Assignment = Your answer must contain each line of the listing in which "dansimp" appears, copied in full.

Provided data =
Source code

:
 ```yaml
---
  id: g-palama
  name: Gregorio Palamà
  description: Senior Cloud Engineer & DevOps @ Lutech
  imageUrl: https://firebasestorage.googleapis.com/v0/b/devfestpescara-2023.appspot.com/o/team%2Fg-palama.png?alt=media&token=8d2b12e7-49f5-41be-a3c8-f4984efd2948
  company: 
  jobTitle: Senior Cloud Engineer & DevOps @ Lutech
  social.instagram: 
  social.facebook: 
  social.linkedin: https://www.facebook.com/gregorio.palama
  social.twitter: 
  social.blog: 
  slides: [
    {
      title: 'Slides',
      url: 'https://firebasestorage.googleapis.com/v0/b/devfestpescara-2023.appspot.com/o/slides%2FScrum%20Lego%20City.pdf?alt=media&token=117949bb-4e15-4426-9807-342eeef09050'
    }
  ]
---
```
==
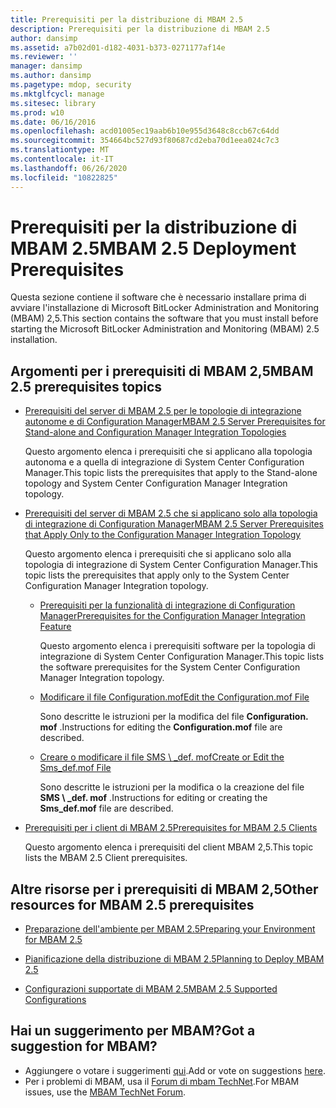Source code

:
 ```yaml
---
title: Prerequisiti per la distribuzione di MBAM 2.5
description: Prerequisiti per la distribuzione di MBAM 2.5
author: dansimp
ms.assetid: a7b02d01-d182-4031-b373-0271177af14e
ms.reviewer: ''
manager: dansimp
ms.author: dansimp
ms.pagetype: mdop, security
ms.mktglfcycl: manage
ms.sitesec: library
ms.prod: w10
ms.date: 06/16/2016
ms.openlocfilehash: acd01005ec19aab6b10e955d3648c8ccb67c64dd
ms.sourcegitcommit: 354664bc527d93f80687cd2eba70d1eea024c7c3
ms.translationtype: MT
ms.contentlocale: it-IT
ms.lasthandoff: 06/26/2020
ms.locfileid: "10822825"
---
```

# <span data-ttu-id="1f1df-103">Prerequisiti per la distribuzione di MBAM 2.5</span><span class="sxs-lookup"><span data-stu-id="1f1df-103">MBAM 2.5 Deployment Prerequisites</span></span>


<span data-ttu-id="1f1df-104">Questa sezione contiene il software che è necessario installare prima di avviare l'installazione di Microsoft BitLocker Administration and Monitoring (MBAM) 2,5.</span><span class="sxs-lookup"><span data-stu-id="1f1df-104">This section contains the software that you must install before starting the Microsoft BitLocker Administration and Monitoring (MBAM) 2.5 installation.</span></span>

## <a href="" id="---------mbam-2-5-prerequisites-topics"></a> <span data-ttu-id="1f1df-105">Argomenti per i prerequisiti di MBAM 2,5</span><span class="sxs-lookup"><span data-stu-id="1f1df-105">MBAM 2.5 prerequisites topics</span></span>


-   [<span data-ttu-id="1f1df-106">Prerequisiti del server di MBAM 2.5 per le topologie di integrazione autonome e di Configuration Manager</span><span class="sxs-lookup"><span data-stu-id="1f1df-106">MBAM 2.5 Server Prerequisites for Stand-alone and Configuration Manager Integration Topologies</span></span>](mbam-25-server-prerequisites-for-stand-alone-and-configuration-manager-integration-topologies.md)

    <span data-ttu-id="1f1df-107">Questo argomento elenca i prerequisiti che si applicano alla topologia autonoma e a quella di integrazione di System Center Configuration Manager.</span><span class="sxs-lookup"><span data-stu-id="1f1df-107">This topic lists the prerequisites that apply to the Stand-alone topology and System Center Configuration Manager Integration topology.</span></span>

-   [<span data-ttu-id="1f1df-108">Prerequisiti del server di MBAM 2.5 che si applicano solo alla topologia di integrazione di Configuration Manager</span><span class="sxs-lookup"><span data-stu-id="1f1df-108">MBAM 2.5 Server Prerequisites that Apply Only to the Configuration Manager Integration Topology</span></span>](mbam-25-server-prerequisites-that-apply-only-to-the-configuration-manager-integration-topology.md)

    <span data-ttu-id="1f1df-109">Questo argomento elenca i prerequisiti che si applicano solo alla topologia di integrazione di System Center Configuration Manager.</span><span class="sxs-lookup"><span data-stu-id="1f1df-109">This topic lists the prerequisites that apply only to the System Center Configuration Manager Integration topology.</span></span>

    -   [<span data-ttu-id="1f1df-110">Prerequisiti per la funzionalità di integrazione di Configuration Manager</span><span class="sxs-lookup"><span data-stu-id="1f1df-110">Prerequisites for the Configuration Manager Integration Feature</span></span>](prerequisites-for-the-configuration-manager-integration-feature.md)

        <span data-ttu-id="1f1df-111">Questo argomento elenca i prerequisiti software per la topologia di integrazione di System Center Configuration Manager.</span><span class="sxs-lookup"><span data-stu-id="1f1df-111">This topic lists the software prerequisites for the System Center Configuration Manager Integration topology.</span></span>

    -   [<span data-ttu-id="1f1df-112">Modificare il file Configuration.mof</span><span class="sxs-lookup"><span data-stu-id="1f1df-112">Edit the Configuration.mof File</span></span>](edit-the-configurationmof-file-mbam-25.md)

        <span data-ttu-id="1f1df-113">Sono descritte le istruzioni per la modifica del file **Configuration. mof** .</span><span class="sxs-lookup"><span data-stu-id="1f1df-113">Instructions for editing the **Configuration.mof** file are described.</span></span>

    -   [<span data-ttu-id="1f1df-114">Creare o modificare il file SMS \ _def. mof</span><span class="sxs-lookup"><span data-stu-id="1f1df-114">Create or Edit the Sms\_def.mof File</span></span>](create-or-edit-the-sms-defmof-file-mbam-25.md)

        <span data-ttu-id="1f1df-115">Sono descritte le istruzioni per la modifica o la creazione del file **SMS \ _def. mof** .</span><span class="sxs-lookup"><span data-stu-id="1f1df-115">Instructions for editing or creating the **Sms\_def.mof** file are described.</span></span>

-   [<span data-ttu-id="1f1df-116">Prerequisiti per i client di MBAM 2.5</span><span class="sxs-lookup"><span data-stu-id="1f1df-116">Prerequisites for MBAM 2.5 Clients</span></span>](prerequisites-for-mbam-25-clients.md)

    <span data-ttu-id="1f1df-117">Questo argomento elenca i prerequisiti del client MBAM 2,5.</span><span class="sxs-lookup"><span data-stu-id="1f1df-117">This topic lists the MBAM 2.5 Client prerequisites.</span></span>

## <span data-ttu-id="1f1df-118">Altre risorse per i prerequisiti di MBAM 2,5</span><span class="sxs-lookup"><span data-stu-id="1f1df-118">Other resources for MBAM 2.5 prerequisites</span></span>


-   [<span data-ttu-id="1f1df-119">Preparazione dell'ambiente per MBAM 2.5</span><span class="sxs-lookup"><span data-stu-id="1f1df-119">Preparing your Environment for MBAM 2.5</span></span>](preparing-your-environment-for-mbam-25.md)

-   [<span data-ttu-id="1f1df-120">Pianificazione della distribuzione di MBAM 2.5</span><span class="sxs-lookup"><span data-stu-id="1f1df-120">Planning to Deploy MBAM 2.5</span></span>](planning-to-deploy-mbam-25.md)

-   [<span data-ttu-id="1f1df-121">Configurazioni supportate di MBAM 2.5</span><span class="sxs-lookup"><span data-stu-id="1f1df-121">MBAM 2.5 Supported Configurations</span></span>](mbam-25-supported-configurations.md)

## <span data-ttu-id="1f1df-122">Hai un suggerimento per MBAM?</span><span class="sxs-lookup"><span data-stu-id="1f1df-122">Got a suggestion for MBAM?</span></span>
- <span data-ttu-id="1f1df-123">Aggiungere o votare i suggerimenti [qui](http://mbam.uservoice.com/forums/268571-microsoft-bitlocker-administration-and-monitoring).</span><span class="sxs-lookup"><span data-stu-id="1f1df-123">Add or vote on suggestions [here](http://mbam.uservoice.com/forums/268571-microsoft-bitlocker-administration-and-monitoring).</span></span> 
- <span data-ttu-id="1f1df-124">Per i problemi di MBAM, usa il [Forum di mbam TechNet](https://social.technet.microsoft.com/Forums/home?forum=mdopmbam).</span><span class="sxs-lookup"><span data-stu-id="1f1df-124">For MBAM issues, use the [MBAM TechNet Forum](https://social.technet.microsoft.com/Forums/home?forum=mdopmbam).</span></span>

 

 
--
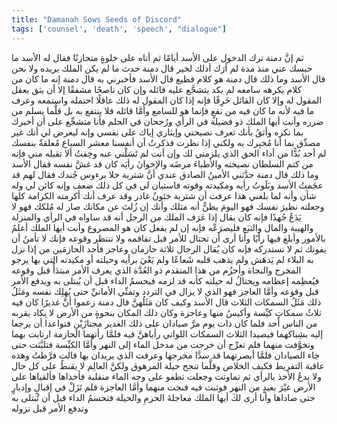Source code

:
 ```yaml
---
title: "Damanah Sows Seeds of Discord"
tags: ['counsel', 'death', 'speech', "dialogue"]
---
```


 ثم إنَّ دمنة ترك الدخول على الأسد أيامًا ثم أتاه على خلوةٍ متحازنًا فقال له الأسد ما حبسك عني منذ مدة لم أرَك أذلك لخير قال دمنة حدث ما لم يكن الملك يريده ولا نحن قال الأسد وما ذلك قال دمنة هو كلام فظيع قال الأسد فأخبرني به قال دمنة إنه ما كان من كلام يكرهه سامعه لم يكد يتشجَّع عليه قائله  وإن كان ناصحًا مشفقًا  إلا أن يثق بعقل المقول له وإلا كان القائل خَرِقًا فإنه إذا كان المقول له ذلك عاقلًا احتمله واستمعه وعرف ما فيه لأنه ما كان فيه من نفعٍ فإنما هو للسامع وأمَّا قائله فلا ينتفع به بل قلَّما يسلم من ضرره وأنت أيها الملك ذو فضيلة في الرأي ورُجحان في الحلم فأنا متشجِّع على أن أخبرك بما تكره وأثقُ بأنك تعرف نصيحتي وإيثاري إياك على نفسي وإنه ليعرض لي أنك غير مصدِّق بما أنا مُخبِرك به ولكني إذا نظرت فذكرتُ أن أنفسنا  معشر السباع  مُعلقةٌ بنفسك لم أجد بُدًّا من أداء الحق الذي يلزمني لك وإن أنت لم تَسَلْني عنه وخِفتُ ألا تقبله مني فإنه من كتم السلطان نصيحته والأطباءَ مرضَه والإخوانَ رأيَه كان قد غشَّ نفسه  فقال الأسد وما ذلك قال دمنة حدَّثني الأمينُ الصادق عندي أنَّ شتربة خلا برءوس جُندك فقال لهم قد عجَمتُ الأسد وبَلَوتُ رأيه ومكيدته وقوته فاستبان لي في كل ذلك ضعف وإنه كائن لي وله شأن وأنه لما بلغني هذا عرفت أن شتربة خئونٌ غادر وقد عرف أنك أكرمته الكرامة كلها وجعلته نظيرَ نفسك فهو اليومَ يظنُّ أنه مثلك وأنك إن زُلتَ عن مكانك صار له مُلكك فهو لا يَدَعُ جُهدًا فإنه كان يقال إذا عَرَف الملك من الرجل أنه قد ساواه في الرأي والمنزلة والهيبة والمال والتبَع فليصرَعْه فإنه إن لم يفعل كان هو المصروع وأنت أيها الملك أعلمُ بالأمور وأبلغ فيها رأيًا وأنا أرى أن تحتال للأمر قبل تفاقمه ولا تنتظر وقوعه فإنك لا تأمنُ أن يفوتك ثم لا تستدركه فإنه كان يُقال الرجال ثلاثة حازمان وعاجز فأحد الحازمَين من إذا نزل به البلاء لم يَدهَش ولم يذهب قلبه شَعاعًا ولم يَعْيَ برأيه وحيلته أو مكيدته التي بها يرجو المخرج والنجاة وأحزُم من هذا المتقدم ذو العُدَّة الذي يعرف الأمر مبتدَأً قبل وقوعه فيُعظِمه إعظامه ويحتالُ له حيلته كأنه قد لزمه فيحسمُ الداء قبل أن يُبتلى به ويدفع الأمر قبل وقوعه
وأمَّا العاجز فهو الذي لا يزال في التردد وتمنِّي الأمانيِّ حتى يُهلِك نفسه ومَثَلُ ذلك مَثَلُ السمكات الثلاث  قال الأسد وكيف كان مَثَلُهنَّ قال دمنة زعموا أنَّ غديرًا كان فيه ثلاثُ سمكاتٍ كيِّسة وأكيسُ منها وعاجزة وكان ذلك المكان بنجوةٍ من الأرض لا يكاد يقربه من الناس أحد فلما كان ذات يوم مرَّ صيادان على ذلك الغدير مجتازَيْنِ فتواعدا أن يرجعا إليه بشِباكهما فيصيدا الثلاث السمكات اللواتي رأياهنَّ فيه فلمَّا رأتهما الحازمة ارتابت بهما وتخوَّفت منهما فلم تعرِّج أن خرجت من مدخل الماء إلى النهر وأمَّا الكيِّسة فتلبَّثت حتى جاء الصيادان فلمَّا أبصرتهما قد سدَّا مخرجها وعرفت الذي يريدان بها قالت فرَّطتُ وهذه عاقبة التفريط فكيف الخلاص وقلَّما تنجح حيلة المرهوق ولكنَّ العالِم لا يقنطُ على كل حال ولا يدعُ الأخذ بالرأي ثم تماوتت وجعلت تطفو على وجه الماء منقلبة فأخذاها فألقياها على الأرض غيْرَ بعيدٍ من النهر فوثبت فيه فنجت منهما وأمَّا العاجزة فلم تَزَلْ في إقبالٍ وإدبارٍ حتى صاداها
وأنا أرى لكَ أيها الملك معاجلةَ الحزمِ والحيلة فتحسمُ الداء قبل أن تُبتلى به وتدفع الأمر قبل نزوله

Answer to this exercise =
author: dansimp
manager: dansimp
ms.author: dansimp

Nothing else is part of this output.